Shooked: Wimbledon’s cancellation isn’t tragic, but it still hits hard

Shooked: Wimbledon’s cancellation isn’t tragic, but it still hits hard

For players and fans searching for prospects of joy, or even just normalcy, in 2020, seeing the sunlight on the grass inside Centre Court was something to hold out hope for.

Sometime in the middle of February, when the coronavirus was beginning to spread outside China, the talk of canceling sporting events began. Big events. Olympic events. Unthinkable events. My mind started to tick forward, week by week, month by month, through the tennis calendar. Every possibility seemed more unreal than the last. No Indian Wells? Could that actually happen? No Miami? Really? What about Monte Carlo and Rome and the clay swing? No Roland Garros? It seemed inconceivable—borderline illegal.

Next, of course, came Wimbledon, and that’s where my mind usually came to a halt. A year without The Championships really did seem impossible. Many of the tennis fans I talked to about it reacted the same way. When I asked if they thought Wimbledon was going to happen this year, they looked surprised and a little distraught, and said something like, “Oh, I hadn’t even thought about that.” Wimbledon, it seemed, was untouchable. It’s cancellation was something that no player or fan wanted to contemplate.

But it turns out even the hallowed lawns of the All England Club weren’t safe from the coronavirus. On Wednesday, tournament officials announced that the 2020 edition has been cancelled. They decided that it couldn’t be postponed because the grass wouldn’t be playable later in the year.

Serena Williams summed up the tennis world’s reaction with a one-word tweet

“Shooked.”


Getty Images

The announcement wasn’t a surprise, and I haven’t heard anyone claim there was any alternative. SW19 and its environs are on lockdown for the foreseeable future, and every professional sporting schedule is being gradually, reluctantly, painfully pushed backward. There’s a good chance now that tennis won’t return at all in 2020, and it doesn’t seem far-fetched to wonder if 2021 could be in jeopardy, too, at least in the U.S. and Europe. Will people want to gather in huge crowds a year from now, if there’s no vaccine developed for the coronavirus by then?

Wimbledon softened the blow by leaking the news of its likely decision over the weekend. By then, like most people, I had shaken off my earlier disbelief and adjusted to the idea. During this spring without sports, I had started to see them for what we often forget they are: a luxury, a diversion, and ultimately a sign of health. As much as the classic final between Novak Djokovic and Roger Federer felt like life and death while it was happening in 2019, the events of 2020 have reminded us that it was anything but. It was a celebration of life and life only—of excellence and mastery and achievement, and we should never forget that. The correct reaction to Wimbledon’s cancellation is to say: We have more important things to worry about now.

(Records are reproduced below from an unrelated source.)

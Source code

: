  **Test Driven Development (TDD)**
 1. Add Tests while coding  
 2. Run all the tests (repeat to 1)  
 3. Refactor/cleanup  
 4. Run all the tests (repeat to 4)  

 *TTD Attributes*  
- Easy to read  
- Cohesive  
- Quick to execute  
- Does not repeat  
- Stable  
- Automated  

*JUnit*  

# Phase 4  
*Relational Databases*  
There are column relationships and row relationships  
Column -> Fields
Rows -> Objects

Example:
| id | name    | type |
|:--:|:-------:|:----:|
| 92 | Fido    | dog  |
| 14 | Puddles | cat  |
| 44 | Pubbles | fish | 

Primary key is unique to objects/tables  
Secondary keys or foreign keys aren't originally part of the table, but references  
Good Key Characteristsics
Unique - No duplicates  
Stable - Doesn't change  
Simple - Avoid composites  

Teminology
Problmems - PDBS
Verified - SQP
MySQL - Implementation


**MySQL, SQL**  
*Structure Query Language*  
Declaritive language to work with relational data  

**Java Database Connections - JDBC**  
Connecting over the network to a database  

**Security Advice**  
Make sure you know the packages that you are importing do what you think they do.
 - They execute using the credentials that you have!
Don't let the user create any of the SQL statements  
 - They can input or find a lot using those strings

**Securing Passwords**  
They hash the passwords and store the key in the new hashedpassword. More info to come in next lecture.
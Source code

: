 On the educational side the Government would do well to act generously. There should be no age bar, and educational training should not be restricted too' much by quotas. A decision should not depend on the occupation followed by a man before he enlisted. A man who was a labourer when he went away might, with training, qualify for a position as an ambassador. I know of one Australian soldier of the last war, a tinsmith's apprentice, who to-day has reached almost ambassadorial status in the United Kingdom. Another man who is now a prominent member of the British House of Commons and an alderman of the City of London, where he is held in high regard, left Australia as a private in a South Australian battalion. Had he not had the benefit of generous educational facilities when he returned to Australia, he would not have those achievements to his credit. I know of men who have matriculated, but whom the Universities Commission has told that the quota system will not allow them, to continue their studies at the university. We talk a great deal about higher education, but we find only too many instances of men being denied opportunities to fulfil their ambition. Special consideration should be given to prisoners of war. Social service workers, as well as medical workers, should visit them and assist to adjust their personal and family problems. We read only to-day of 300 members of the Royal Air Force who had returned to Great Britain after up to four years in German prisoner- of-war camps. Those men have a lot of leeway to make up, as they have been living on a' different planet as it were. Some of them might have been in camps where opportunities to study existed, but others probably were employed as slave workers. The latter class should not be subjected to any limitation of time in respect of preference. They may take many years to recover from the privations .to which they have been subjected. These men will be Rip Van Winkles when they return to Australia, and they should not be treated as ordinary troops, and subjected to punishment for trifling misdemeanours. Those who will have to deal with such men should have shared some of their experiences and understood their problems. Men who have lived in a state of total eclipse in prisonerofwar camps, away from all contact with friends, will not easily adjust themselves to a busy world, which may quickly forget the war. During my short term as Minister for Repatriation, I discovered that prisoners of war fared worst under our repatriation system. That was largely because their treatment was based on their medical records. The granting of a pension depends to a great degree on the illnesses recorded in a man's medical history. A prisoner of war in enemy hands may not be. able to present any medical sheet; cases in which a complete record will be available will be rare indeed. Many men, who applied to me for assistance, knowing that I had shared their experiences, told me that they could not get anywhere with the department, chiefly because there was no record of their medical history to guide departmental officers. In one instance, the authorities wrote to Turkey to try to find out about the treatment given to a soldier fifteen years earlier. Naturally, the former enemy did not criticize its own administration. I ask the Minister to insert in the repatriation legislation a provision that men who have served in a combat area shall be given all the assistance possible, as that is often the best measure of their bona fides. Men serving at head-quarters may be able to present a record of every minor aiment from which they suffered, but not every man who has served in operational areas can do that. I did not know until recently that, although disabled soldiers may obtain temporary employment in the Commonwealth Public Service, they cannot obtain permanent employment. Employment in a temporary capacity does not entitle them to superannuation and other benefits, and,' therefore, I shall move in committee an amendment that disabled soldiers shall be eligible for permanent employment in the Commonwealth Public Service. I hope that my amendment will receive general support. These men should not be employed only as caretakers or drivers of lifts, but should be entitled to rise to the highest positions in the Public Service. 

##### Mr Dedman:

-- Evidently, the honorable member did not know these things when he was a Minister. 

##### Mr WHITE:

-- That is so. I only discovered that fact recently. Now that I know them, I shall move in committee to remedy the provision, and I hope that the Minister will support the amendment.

Still, even with that proper perspective, and the proper preparation, getting the news on Wednesday was a blow. For players and fans searching for prospects of joy, or even just normalcy, in 2020, seeing the sunlight on the grass inside Centre Court was something to hold out hope for. Even among global athletic events, Wimbledon stands out as a summit, the cherry on top of the sporting cake. It’s played at the height of summer. The players are dressed in white. There’s nothing in sports like the tension of a Wimbledon final, when it feels as if every eye on the planet is trained on two people. To see someone win the title and hoist the trophy is to see someone achieve a childhood dream. As commercial as the event is, it retains a purity.

To lose Wimbledon, in other words, isn’t like losing any other tournament. It’s losing a little bit of perfection, and the best of what tennis can offer. There are much bigger issues to deal with and think about right now, but we can be bummed about this one, too.